The report has long-term implications for the future of public housing as the federal government has expanded RAD rather than increase funding for capital repairs. The program was originally funded to cover 60,000 units nationwide but Congress expanded funding to cover 455,000 units, according to Human Rights Watch.

Cincinnati Buys Homes Instead of Private Investors

The Port of Greater Cincinnati Development Authority will pay $14.5 million for 195 homes in Cincinnati and Hamilton County, according to The Real Deal. The agency outbid over a dozen investment firms, according to the outlet, and will rent the units affordably, and upgrade them before selling them to low- and middle-income tenants, according to the Wall Street Journal. The purchase is an effort to preserve affordable homeownership; in Cincinnati, private investors have been purchasing single-family homes and renting them as many people can’t afford to purchase outright. The city joins other jurisdictions, including Oakland and San Francisco, that have purchased properties with the intent of keeping them affordable to low-income residents.

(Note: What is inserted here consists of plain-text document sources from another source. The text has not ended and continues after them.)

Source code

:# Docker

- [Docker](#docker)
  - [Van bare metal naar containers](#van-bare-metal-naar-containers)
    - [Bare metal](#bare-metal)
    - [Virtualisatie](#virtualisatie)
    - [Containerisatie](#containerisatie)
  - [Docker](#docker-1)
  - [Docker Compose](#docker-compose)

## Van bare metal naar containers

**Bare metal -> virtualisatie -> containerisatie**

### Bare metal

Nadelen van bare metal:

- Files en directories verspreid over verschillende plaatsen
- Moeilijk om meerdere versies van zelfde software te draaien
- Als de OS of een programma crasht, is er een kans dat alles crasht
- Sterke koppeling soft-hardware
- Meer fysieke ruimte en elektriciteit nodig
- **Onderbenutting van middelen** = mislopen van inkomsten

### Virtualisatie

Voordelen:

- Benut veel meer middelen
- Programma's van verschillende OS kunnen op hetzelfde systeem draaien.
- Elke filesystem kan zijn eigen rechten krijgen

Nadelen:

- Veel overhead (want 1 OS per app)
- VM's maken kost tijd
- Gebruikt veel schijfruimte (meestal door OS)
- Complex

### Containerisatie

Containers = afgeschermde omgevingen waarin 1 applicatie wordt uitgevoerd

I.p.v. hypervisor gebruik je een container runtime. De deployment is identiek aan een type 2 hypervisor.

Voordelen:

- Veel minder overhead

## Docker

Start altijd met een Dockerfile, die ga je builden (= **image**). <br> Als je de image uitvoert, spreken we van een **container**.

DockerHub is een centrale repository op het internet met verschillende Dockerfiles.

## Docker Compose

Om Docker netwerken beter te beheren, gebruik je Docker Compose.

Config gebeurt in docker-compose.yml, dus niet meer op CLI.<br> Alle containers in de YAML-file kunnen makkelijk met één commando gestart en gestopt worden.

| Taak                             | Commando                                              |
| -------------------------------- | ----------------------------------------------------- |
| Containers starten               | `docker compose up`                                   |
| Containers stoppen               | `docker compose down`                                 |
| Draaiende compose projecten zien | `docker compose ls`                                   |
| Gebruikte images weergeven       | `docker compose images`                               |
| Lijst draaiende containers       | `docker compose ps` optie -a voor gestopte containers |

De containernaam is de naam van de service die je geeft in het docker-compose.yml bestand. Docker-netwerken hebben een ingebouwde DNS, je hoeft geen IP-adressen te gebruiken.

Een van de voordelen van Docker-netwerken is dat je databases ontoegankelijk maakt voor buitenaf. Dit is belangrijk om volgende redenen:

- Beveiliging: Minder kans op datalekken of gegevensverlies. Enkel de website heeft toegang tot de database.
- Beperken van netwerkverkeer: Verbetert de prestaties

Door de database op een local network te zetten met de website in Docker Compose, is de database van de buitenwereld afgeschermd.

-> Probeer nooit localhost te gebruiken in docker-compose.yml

San Francisco Report Shows Over 40,000 Vacant Apartments

A new report reveals over 40,000 vacant units in San Francisco as of 2019 and a 20 percent increase since 2015. According to the report, which was released by the office of City Supervisor Dean Preston, the rate of new vacancies exceeds new housing production.

The report, which parses data from the American Community Survey, also shows that the city has met its Regional Housing Needs Assessment goals for market rate housing for the years 2015-2023 but is 10,617 units short on its goals of producing affordable housing.

The report provides some evidence that producing new market rate or above market-rate units will not, on its own, ease the affordability crisis if no policies exist to ensure the units are put up for rent. It also further stresses the importance of prioritizing more affordable units in San Francisco’s new housing production.

The report also suggests implementing taxes on vacant units in an effort to both raise money for affordable housing and disincentivize their ongoing vacancy, freeing up more of the city’s housing stock.

The report will be controversial because of its source; Supervisor Dean Preston has been criticized for opposing housing production of mixed income developments on the basis that they do not provide enough affordability. One callout, by members of local YIMBY groups, “Dean Preston’s Housing Graveyard” said that only 87 homes had been approved since he became supervisor, and that he blocked ​​production of 8,587 homes, 22% of which were affordable. Preston, a former tenants rights advocate, has advocated for Proposition K, a wealth transfer tax that allows the city to develop or acquire 10,000 new units of affordable housing.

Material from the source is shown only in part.